Cody Cooley is a crowd favorite playing the sarcastic octopus Squidward Tentacles. Cooley delivers Squidward's dry sense of humor with aplomb while perfectly capturing his character's belief that he's a talented artist and musician. Cooley serves up one of the show's favorite musical numbers, "I'm Not a Loser." This rambunctious scene finds Squidward and a large group of Sea Anemones decked out in shimmering costumes executing a bold display of tap-dancing footwork.
Tristan McIntyre and Caitlin Ort are so much fun as Sheldon Plankton and Karen the Computer, respectively. They serve as the story's antagonists — they set out to cause a volcano eruption to destroy Bikini Bottom in an attempt to lure the citizens into an escape pod where they can hypnotize them into liking the chum they serve at their restaurant, The Chum Bucket. Their diabolical scheme gives the show its main story arc as SpongeBob, Patrick and Sandy set out to save the day.
You'll experience all the characters you love from the TV show, and the cast carries out all of their antics without a hitch. The comic unpredictability is multi-layered giving everyone in the audience much to enjoy. Everyone in the cast delivers a phenomenal array of singing, dancing, comedy and other hijinks — it's impossible to keep count of the number of jaw-dropping, awe-inspiring moments throughout this slick production.
MUSIC AND SOUND EFFECTS
One of the unique aspects of The SpongeBob Musical is its music. Whereas most Broadway shows come with music created by one composer, SpongeBob comes with many, and they're an amazing assortment of pop, rock, country and gospel artists. They include Panic! at the Disco; David Bowie and Brian Eno; Cyndi Lauper and Rob Hyman; The Flaming Lips; Lady Antebellum; Yolanda Adams; John Legend, Jonathan Coulton; They Might Be Giants; Sara Bareilles; Steven Tyler and Joe Perry of Aerosmith; Plain White T's; and more.
This isn't a scenario where the show is adapting songs from the aforementioned artists in a jukebox musical manner.
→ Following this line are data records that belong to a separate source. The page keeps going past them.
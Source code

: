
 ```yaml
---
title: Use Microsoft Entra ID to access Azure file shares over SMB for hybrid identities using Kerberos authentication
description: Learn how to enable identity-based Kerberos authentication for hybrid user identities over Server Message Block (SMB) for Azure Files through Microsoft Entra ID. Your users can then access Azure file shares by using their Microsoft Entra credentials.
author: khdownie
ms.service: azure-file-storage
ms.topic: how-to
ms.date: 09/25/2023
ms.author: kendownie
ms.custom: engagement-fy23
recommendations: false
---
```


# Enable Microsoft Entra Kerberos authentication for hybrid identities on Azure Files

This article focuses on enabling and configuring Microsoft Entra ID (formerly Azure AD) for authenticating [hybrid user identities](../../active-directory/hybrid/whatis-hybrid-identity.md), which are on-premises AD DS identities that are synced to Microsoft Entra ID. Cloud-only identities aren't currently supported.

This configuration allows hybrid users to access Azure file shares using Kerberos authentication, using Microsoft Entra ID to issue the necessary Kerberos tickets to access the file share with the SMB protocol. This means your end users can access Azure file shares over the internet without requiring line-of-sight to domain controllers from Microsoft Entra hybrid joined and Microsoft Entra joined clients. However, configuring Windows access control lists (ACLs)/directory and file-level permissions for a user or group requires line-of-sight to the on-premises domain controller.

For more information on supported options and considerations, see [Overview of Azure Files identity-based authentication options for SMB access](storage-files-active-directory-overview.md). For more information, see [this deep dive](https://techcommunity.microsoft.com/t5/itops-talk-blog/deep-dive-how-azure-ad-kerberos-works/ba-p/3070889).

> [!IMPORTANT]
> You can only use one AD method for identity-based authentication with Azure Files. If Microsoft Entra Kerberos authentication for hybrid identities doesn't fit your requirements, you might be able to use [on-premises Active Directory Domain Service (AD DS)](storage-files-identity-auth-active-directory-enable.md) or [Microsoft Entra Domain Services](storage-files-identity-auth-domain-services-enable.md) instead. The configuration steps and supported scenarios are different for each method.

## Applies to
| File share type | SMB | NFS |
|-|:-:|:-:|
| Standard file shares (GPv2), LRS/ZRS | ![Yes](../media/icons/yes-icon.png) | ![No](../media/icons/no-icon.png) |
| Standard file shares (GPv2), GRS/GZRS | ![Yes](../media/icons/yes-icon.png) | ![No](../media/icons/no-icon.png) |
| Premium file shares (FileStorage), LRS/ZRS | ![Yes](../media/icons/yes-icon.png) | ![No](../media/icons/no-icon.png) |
The artists were commissioned to write songs specifically for the musical and its storyline. It's one of the greatest collaborative efforts ever. The result is a triumphant success! The huge range of musical styles serves the show well. It definitely comes off as the party to beat all musical parties. Every musical number shines, but "Super Sea Star Savior" (Yolanda Adams) is by far one of the show's most memorable with its exuberant gospel flair. All of the musical numbers are a significant part of propelling the show's storyline, and it's so wonderful how the different genres are as diverse as the characters in SpongeBob's world.
In addition to the musical numbers, another aspect of SpongeBob's fun factor is Foley Fish. He's played by Foley artist (sound effects) and percussionist Ryan Blihovde. The 25-year-old Belmont University graduate brings all those SpongeBob universe sounds to the show. He uses the same devices that Nickelodeon uses on the TV show. From SpongeBob's shoes squeaking to the thunderous booms of rolling boulders, Blihovde provides all the special sound effects in perfect sync to the action onstage. He's a visible part of the show, and it's great fun to watch him work.
The opening night audience spanned the spectrum in regard to age. From giddy 5-year-olds to folks in their 80s, everyone was enjoying a fantastic time. If you have a child who has not yet had a live theater experience, this is the perfect show to make that introduction. I've never seen so many happy children in a theater setting in my 25 years reviewing theater. And if you don't have kids, this show makes for an unforgettable date night outing that can't be beat! The magic of The SpongeBob Musical is undeniable in how it brings out the child at heart in everyone, no matter how old you are. I can't encourage you enough to go experience the joy of The SpongeBob Musical.